The first thing that you need to understand is term weighting schemes. Each term that the engine knows about can be assigned a weight for each document that it appears in. The idea is that the weight assigned to a term indicates how important that term is for that particular document. For example, one of the most popular term weighting schemes assigns high weights to terms that are frequent in a given document but infrequent in the rest of the collection. The idea is that such terms are good discriminators for a document.
Tim mentioned something like this approach in passing in his On Search series. There are a lot of term weighting functions out there. Moffat and Zobel have an interesting paper where they describe a framework into which all of the various functions can be placed, if you're interested in the gory details.

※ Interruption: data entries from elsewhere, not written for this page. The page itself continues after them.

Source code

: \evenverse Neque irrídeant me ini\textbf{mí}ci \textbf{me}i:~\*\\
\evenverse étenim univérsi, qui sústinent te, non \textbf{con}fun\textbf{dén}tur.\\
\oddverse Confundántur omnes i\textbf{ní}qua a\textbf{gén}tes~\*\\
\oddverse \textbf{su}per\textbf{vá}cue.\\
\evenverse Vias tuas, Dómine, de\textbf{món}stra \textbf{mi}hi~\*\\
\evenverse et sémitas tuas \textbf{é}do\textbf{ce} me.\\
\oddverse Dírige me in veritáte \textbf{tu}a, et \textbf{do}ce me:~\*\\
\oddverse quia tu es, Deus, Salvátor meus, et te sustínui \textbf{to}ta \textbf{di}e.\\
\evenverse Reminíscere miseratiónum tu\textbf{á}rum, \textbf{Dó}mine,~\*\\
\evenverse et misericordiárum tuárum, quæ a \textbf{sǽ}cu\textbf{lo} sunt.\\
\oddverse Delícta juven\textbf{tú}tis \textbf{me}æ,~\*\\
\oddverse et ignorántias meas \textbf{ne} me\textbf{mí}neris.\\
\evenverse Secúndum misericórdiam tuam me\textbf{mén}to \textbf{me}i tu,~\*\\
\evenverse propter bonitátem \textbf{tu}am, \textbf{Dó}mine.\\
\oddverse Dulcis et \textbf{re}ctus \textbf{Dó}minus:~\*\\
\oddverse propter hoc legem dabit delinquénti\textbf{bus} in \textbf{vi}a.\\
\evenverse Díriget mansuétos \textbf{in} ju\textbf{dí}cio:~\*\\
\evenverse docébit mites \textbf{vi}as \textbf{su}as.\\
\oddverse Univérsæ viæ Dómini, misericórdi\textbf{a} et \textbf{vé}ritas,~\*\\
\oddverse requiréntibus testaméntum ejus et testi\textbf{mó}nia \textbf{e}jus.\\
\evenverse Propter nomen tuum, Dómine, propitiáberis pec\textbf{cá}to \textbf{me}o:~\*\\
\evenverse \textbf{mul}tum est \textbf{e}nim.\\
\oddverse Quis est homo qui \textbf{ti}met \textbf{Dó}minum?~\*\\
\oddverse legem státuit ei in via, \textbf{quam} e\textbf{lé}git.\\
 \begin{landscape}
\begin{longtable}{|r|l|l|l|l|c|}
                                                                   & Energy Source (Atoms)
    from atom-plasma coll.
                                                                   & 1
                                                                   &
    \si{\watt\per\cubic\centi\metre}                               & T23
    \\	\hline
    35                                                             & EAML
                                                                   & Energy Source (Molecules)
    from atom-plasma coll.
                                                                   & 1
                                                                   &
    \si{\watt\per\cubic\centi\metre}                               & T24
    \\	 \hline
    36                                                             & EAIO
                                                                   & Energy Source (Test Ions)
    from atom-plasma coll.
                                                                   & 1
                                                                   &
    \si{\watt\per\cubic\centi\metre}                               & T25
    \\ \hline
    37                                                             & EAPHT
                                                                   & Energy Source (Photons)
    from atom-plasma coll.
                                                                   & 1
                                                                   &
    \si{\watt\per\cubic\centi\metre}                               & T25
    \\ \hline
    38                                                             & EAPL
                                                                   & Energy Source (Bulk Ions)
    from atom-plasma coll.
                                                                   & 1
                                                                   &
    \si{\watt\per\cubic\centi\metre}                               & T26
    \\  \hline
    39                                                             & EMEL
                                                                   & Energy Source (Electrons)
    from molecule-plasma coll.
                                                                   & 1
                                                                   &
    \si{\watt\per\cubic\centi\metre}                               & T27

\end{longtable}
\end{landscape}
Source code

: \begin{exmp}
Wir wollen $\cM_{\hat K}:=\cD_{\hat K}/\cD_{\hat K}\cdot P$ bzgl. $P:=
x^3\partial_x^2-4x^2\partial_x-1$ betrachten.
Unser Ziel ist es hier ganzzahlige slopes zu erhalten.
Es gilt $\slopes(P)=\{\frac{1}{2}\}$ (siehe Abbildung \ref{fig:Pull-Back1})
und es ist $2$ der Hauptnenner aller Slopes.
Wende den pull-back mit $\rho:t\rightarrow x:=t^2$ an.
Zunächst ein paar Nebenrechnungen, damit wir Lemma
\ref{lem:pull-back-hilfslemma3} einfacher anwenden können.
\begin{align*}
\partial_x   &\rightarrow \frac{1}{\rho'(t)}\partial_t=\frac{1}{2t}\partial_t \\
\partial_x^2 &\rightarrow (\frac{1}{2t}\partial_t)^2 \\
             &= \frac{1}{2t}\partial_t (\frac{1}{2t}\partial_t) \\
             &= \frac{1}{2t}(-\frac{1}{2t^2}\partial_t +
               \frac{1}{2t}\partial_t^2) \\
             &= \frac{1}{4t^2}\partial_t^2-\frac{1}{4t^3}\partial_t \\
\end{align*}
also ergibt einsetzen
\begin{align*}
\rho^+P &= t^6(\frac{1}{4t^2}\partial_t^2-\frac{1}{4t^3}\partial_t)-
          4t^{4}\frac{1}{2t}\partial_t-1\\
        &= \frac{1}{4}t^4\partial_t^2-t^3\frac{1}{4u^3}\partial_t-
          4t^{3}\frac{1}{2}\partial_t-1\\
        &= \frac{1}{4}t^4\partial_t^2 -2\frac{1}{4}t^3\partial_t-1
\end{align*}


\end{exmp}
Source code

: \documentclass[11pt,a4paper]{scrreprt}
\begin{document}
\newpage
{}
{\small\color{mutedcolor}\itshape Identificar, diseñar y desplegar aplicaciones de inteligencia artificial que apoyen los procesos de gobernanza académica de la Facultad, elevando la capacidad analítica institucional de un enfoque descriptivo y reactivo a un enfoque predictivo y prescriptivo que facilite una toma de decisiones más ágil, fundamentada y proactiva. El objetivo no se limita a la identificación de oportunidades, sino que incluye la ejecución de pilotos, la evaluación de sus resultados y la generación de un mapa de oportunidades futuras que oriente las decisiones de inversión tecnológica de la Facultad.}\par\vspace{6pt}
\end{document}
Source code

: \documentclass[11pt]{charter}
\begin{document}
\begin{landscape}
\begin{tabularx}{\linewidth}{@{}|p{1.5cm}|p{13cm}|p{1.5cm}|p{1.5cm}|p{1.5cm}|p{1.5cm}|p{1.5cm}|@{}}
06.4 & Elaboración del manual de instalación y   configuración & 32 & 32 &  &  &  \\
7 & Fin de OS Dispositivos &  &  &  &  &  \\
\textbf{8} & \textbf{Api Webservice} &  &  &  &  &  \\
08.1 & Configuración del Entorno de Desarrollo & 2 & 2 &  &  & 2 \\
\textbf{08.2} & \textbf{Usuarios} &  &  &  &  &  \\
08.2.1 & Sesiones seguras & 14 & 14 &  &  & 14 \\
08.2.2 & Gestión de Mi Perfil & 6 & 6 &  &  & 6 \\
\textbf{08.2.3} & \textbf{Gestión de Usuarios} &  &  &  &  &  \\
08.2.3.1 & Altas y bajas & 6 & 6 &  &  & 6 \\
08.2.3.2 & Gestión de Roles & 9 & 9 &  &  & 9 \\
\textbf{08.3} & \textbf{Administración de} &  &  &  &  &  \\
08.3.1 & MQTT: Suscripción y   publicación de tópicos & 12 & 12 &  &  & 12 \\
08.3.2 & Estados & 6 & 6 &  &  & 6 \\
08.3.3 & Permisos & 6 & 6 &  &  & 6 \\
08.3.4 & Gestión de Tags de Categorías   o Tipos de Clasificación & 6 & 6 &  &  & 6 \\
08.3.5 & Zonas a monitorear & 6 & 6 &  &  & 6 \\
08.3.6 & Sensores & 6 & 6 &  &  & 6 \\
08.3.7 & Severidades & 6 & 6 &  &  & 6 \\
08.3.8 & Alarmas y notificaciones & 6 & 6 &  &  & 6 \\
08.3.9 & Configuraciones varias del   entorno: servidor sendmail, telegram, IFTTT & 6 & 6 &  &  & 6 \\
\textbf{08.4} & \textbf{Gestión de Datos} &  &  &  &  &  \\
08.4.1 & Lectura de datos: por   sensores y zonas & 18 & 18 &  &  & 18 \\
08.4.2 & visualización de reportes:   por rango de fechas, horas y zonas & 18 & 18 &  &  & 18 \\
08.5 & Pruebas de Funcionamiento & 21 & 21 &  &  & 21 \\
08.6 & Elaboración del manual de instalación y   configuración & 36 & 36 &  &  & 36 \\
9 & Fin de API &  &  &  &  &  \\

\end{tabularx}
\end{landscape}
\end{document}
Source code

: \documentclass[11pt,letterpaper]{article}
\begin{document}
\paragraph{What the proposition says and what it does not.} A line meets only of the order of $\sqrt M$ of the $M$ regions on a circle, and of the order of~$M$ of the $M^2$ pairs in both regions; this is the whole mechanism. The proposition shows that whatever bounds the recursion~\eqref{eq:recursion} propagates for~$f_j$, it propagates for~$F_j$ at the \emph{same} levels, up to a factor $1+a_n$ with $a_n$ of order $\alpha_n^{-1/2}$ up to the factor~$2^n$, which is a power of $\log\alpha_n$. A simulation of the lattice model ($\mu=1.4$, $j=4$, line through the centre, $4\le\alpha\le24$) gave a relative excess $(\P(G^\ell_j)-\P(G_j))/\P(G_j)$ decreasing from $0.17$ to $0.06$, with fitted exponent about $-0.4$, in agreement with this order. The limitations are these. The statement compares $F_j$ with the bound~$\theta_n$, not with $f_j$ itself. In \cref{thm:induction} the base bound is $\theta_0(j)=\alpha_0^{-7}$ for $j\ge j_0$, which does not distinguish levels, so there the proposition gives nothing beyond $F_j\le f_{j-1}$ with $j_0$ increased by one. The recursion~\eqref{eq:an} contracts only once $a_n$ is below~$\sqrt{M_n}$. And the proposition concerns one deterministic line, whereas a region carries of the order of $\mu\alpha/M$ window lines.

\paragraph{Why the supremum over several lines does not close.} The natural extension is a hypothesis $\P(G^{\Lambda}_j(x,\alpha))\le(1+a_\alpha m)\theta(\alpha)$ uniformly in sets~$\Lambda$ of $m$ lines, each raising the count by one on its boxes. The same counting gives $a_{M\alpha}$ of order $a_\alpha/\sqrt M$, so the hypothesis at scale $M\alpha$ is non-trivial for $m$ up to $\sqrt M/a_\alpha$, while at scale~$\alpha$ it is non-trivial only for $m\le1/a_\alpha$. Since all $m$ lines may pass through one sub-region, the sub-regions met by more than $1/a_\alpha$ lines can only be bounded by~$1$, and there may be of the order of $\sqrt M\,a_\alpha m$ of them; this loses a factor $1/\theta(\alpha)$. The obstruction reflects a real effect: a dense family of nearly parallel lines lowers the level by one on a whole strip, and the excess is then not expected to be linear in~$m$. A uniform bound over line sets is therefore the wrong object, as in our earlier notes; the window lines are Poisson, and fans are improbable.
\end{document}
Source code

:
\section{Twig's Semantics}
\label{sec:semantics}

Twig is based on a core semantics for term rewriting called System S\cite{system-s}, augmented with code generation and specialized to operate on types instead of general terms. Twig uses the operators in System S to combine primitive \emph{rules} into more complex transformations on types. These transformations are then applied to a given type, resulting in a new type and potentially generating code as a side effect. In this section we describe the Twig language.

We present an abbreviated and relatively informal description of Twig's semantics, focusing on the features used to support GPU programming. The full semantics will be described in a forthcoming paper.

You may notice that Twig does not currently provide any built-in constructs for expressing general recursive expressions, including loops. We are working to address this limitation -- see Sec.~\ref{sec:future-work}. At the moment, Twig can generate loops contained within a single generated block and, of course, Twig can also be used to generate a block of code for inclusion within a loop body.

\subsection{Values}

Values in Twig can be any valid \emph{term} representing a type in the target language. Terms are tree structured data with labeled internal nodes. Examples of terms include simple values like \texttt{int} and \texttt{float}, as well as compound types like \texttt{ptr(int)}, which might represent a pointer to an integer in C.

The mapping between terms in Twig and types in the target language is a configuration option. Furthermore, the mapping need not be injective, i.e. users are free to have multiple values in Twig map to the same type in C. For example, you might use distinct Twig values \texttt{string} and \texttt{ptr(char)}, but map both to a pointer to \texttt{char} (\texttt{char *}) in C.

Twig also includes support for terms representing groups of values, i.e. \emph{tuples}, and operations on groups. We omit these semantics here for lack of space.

Once we've decided on our term weighting function, we need to talk about the Vector Space Model of Information Retrieval. Given a collection of documents, we'll call N the number of unique terms in the collection. Even for small collections, N can get pretty big. For example, a small collection of about 16,000 documents that I use has about 27,000 unique terms! In the Vector Space Model we represent each document as a vector in an N-dimensional space. The components of the vector are the term weights assigned to that document by the term weighting function for each of the N unique terms. Clearly, most of these are going to be 0, since only a few of the N terms actually appear in any given document.
There are a number of similarity measurements that we can use on this vector space representation of the documents (Moffat and Zobel discuss a number of these.) For example, one could simply calculate the Euclidean distance between the points. This might not be the best approach, especially since longer documents will tend to be artifically far away from shorter documents.
One of the more popular similarty measures is to calculate the angle between the vectors for two documents. In most of the formulations of this measure, we first normalize the document vectors to unit length. This allows us to approximate the cosine of the angle between the two vectors by taking the vectors' dot product and it avoids the longer-vs-shorter documents problem.